The total still due on the customer's **finalized** invoices that are not yet fully paid, including partially paid and failed ones. This is the only component that pushes the balance towards "owing".

Draft, voided, fully paid, and refunded invoices are not counted, and an invoice with a payment in progress is excluded until that payment settles or fails.

### Credit notes

The total of [credit notes](../invoices/refunds) issued to the customer that have not yet been refunded or applied to an invoice. Once a credit note is applied to an invoice, it reduces that invoice's amount due, so it is never counted twice.

### Wallet credit

The customer's available [prepaid wallet balance](../wallets/balance). A wallet balance only ever increases credit; it is never treated as negative.

## A worked example

| Component            | Amount     |
| -------------------- | ---------- |
| Outstanding invoices | 10,000     |
| Credit notes         | 3,000      |
| Wallet credit        | 1,500      |
| **Balance**          | **−5,500** |

`3,000 + 1,500 − 10,000 = −5,500` → the customer **owes 5,500**.

If the same customer instead had no outstanding invoices, the balance would be `3,000 + 1,500 = +4,500`, meaning they are **4,500 in credit**.

## The currency shown on the card

The balance card always shows the figure in the **customer's own currency** (the currency set on the customer record), with no conversion.
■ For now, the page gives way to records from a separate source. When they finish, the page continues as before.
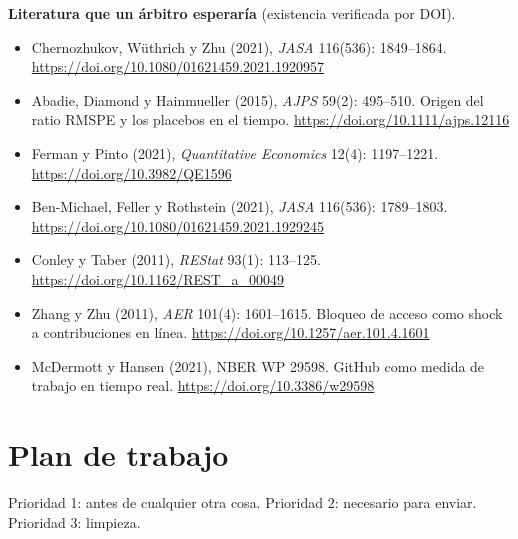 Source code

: \documentclass[11pt,a4paper]{article}
\begin{document}
\textbf{Literatura que un árbitro esperaría} (existencia verificada por DOI).
\begin{itemize}
\item Chernozhukov, Wüthrich y Zhu (2021), \emph{JASA} 116(536): 1849–1864.
\url{https://doi.org/10.1080/01621459.2021.1920957}
\item Abadie, Diamond y Hainmueller (2015), \emph{AJPS} 59(2): 495–510. Origen del ratio RMSPE y los
placebos en el tiempo. \url{https://doi.org/10.1111/ajps.12116}
\item Ferman y Pinto (2021), \emph{Quantitative Economics} 12(4): 1197–1221.
\url{https://doi.org/10.3982/QE1596}
\item Ben-Michael, Feller y Rothstein (2021), \emph{JASA} 116(536): 1789–1803.
\url{https://doi.org/10.1080/01621459.2021.1929245}
\item Conley y Taber (2011), \emph{REStat} 93(1): 113–125. \url{https://doi.org/10.1162/REST_a_00049}
\item Zhang y Zhu (2011), \emph{AER} 101(4): 1601–1615. Bloqueo de acceso como shock a contribuciones
en línea. \url{https://doi.org/10.1257/aer.101.4.1601}
\item McDermott y Hansen (2021), NBER WP 29598. GitHub como medida de trabajo en tiempo real.
\url{https://doi.org/10.3386/w29598}
\end{itemize}

\section{Plan de trabajo}

Prioridad 1: antes de cualquier otra cosa. Prioridad 2: necesario para enviar. Prioridad 3: limpieza.
\end{document}
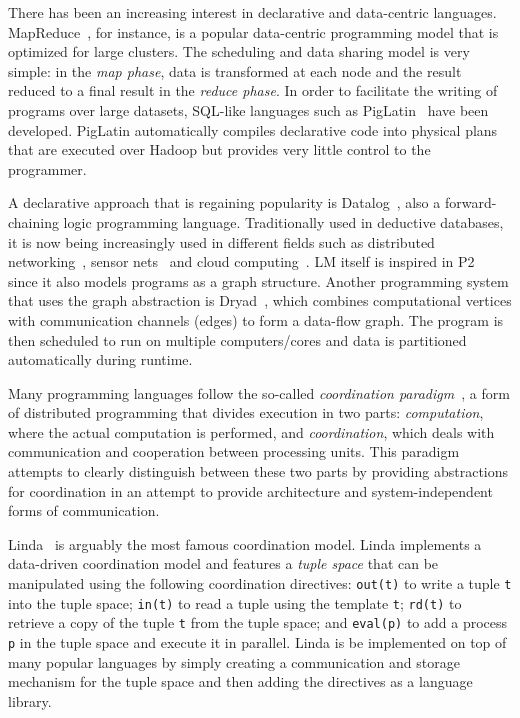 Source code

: There has been an increasing interest in declarative and data-centric
languages. MapReduce~\cite{Dean:2008:MSD:1327452.1327492}, for instance, is a
popular data-centric programming model that is optimized for large clusters. The
scheduling and data sharing model is very simple: in the \emph{map phase}, data
is transformed at each node and the result reduced to a final result in the
\emph{reduce phase}. In order to facilitate the writing of programs over large
datasets, SQL-like languages such as
PigLatin~\cite{Olston:2008:PLN:1376616.1376726} have been developed.
PigLatin automatically compiles declarative code into physical plans
that are executed over Hadoop but provides very little control to the
programmer.

A declarative approach that is regaining popularity is
Datalog~\cite{Ullman:1990:PDK:533142}, also a forward-chaining logic programming
language. Traditionally used in deductive databases, it is now being increasingly used in different fields
such as distributed networking~\cite{Loo-condie-garofalakis-p2}, sensor
nets~\cite{Chu:2007:DID:1322263.1322281} and cloud computing~\cite{alvaro:boom}.
LM itself is inspired in P2~\cite{Loo-condie-garofalakis-p2} since it also models
programs as a graph structure. Another programming system that uses the graph
abstraction is Dryad~\cite{Isard:2007:DDD:1272996.1273005}, which combines computational vertices
with communication channels (edges) to form a data-flow graph. The program is
then scheduled to run on multiple computers/cores and data is partitioned
automatically during runtime.

Many programming languages follow the so-called \emph{coordination
paradigm}~\cite{Papadopoulos98coordinationmodels}, a form of distributed
programming that divides execution in two parts: \emph{computation}, where the actual
computation is performed, and \emph{coordination}, which deals with
communication and cooperation between processing units. This paradigm attempts
to clearly distinguish between these two parts by providing abstractions for
coordination in an attempt to provide architecture and system-independent forms
of communication.  

Linda~\cite{linda} is arguably the most famous coordination model. Linda
implements a data-driven coordination model and features a \emph{tuple space}
that can be manipulated using the following coordination directives:
\texttt{out(t)} to write a tuple \texttt{t} into the tuple space; \texttt{in(t)}
to read a tuple using the template \texttt{t}; \texttt{rd(t)} to retrieve a copy of
the tuple \texttt{t} from the tuple space; and \texttt{eval(p)} to add a process
\texttt{p} in the tuple space and execute it in parallel. 
Linda is be implemented on top of many
popular languages by simply creating a communication and storage mechanism for
the tuple space and then adding the directives as a language library.

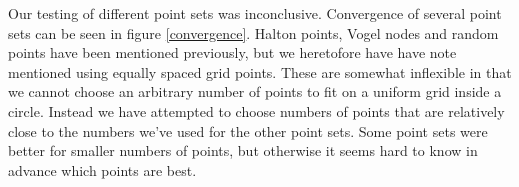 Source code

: \documentclass[12pt]{article}
\begin{document}
	Our testing of different point sets was inconclusive. Convergence of several point sets can be seen in figure \ref{convergence}. Halton points, Vogel nodes and random points have been mentioned previously, but we heretofore have have note mentioned using equally spaced grid points. These are somewhat inflexible in that we cannot choose an arbitrary number of points to fit on a uniform grid inside a circle. Instead we have attempted to choose numbers of points that are relatively close to the numbers we've used for the other point sets. Some point sets were better for smaller numbers of points, but otherwise it seems hard to know in advance which points are best.
	
	\newcommand{\convFigSize}{.45}
	\begin{figure}[hp]
		\centering
		\begin{tabular}{cc}

\end{tabular}
\end{figure}
\end{document}

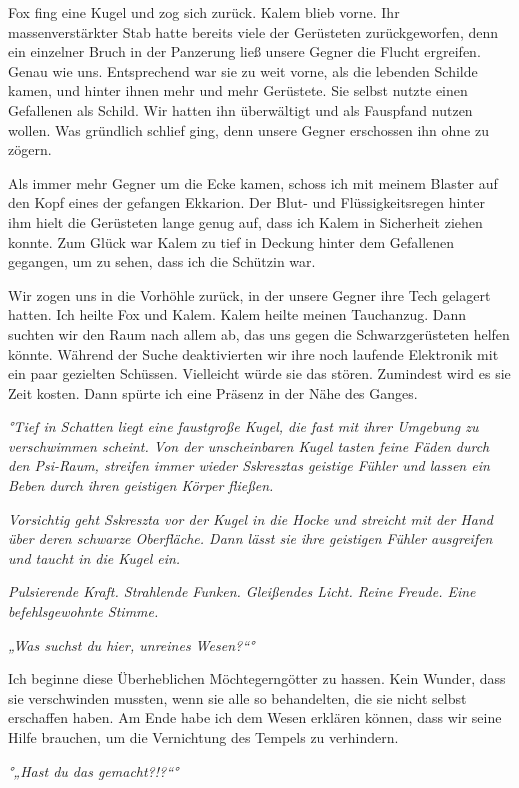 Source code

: \documentclass[11pt]{scrartcl}
\begin{document}
Fox fing eine Kugel und zog sich zurück. Kalem blieb vorne. Ihr
massenverstärkter Stab hatte bereits viele der Gerüsteten
zurückgeworfen, denn ein einzelner Bruch in der Panzerung ließ unsere
Gegner die Flucht ergreifen. Genau wie uns. Entsprechend war sie zu weit
vorne, als die lebenden Schilde kamen, und hinter ihnen mehr und mehr
Gerüstete. Sie selbst nutzte einen Gefallenen als Schild. Wir hatten ihn
überwältigt und als Fauspfand nutzen wollen. Was gründlich schlief ging,
denn unsere Gegner erschossen ihn ohne zu zögern.

Als immer mehr Gegner um die Ecke kamen, schoss ich mit meinem Blaster
auf den Kopf eines der gefangen Ekkarion. Der Blut- und
Flüssigkeitsregen hinter ihm hielt die Gerüsteten lange genug auf, dass
ich Kalem in Sicherheit ziehen konnte. Zum Glück war Kalem zu tief in
Deckung hinter dem Gefallenen gegangen, um zu sehen, dass ich die
Schützin war.

Wir zogen uns in die Vorhöhle zurück, in der unsere Gegner ihre Tech
gelagert hatten. Ich heilte Fox und Kalem. Kalem heilte meinen
Tauchanzug. Dann suchten wir den Raum nach allem ab, das uns gegen die
Schwarzgerüsteten helfen könnte. Während der Suche deaktivierten wir
ihre noch laufende Elektronik mit ein paar gezielten Schüssen.
Vielleicht würde sie das stören. Zumindest wird es sie Zeit kosten. Dann
spürte ich eine Präsenz in der Nähe des Ganges.

\emph{°Tief in Schatten liegt eine faustgroße Kugel, die fast mit ihrer
Umgebung zu verschwimmen scheint. Von der unscheinbaren Kugel tasten
feine Fäden durch den Psi-Raum, streifen immer wieder Sskresztas
geistige Fühler und lassen ein Beben durch ihren geistigen Körper
fließen.}

\emph{Vorsichtig geht Sskreszta vor der Kugel in die Hocke und streicht
mit der Hand über deren schwarze Oberfläche. Dann lässt sie ihre
geistigen Fühler ausgreifen und taucht in die Kugel ein.}

\emph{Pulsierende Kraft. Strahlende Funken. Gleißendes Licht. Reine
Freude. Eine befehlsgewohnte Stimme.}

\emph{„Was suchst du hier, unreines Wesen?``°}

Ich beginne diese Überheblichen Möchtegerngötter zu hassen. Kein Wunder,
dass sie verschwinden mussten, wenn sie alle so behandelten, die sie
nicht selbst erschaffen haben. Am Ende habe ich dem Wesen erklären
können, dass wir seine Hilfe brauchen, um die Vernichtung des Tempels zu
verhindern.

\emph{°„Hast du das gemacht?!?``°}
\end{document}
A customer can still have invoices, credit notes, or wallets in other currencies; Hyperline tracks each currency separately. The card reflects only the customer-currency balance, so activity in other currencies is not folded into the headline figure.

<Info>
  If a customer has no balance activity in their own currency (for example, all of their invoices are in a different currency), the amount shows as a dash (such as `- €`). The card colour and invoice-count tag still reflect their open invoices.
</Info>

## Organisations and child customers

For a parent customer in an [organisation](../customers/organisation-based), you can switch to the **aggregated view** to see the combined balance of the parent and all of its child customers, shown in the parent's currency.

Invoices that have already been consolidated onto the parent are counted once, so a charge is never double-counted across the parent and its children.